WORK TO BE COMPLETED.
Which lines of the entries below include "with"? List them all.

EXERCISE INPUTS.
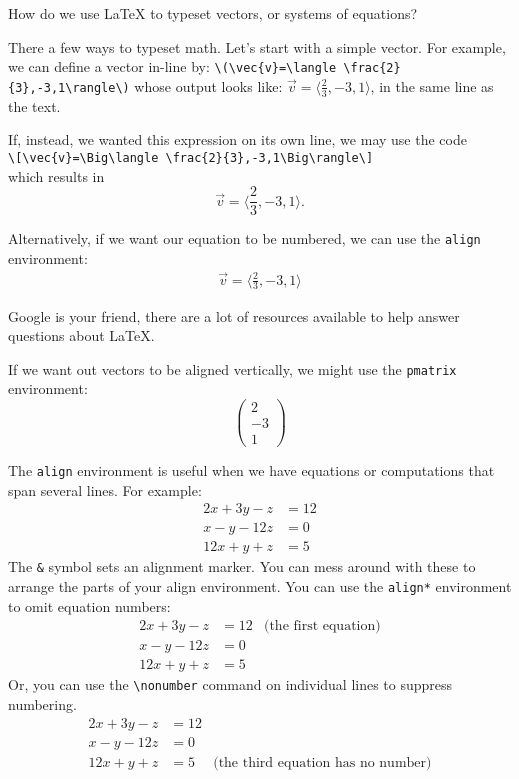 \documentclass[12pt]{article}
\newenvironment{problem}[2][Problem]
{
	\begin{trivlist} 
		\item[\hskip \labelsep {\bfseries #1 #2:}]
	}
{
	\end{trivlist}
	}
\newenvironment{solution}[1][Solution]
{
	\begin{trivlist} 
		\item[\hskip \labelsep {\itshape #1:}]
	}
	{
	\end{trivlist}
}
\begin{document}
%
\begin{problem}{7}
	How do we use {\LaTeX} to typeset vectors, or systems of equations?
\end{problem}
%
\begin{solution}
	There a few ways to typeset math. Let's start with a simple vector. For example, we can define a vector in-line by: \verb|\(\vec{v}=\langle \frac{2}{3},-3,1\rangle\)| whose output looks like: \(\vec{v}=\langle \frac{2}{3},-3,1\rangle\), in the same line as the text.
	
	If, instead, we wanted this expression on its own line, we may use the code\\
	\verb|\[\vec{v}=\Big\langle \frac{2}{3},-3,1\Big\rangle\]|\\
	which results in
	\[
	\vec{v}=\Bigg\langle \frac{2}{3},-3,1\Bigg\rangle.
	\]
	
	Alternatively, if we want our equation to be numbered, we can use the \verb|align| environment:
	\begin{align}
		\vec{v}=\Bigg\langle \frac{2}{3},-3,1\Bigg\rangle
	\end{align}
	
	Google is your friend, there are a lot of resources available to help answer questions about \LaTeX.
	
	If we want out vectors to be aligned vertically, we might use the \verb|pmatrix| environment:
	\[
	\begin{pmatrix} 2 \\ -3 \\ 1 \end{pmatrix}
	\]
	
	The \verb|align| environment is useful when we have equations or computations that span several lines. For example:
	\begin{align}
	2x+3y-z &= 12\\
	x-y-12z &= 0\\
	12x+y+z &= 5
	\end{align}
	The \verb|&| symbol sets an alignment marker. You can mess around with these to arrange the parts of your align environment. You can use the \verb|align*| environment to omit equation numbers:
	\begin{align*}
	2x+3y-z &= 12 & \text{(the first equation)}\\
	x-y-12z &= 0\\
	12x+y+z &= 5
	\end{align*}
	Or, you can use the \verb|\nonumber| command on individual lines to suppress numbering.
	\begin{align}
	2x+3y-z &= 12\\
	x-y-12z &= 0\\
	12x+y+z &= 5 & \text{(the third equation has no number)} \nonumber
	\end{align}
\end{solution}
\end{document}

EXERCISE RESULT.
	There a few ways to typeset math. Let's start with a simple vector. For example, we can define a vector in-line by: \verb|\(\vec{v}=\langle \frac{2}{3},-3,1\rangle\)| whose output looks like: \(\vec{v}=\langle \frac{2}{3},-3,1\rangle\), in the same line as the text.
	The \verb|&| symbol sets an alignment marker. You can mess around with these to arrange the parts of your align environment. You can use the \verb|align*| environment to omit equation numbers:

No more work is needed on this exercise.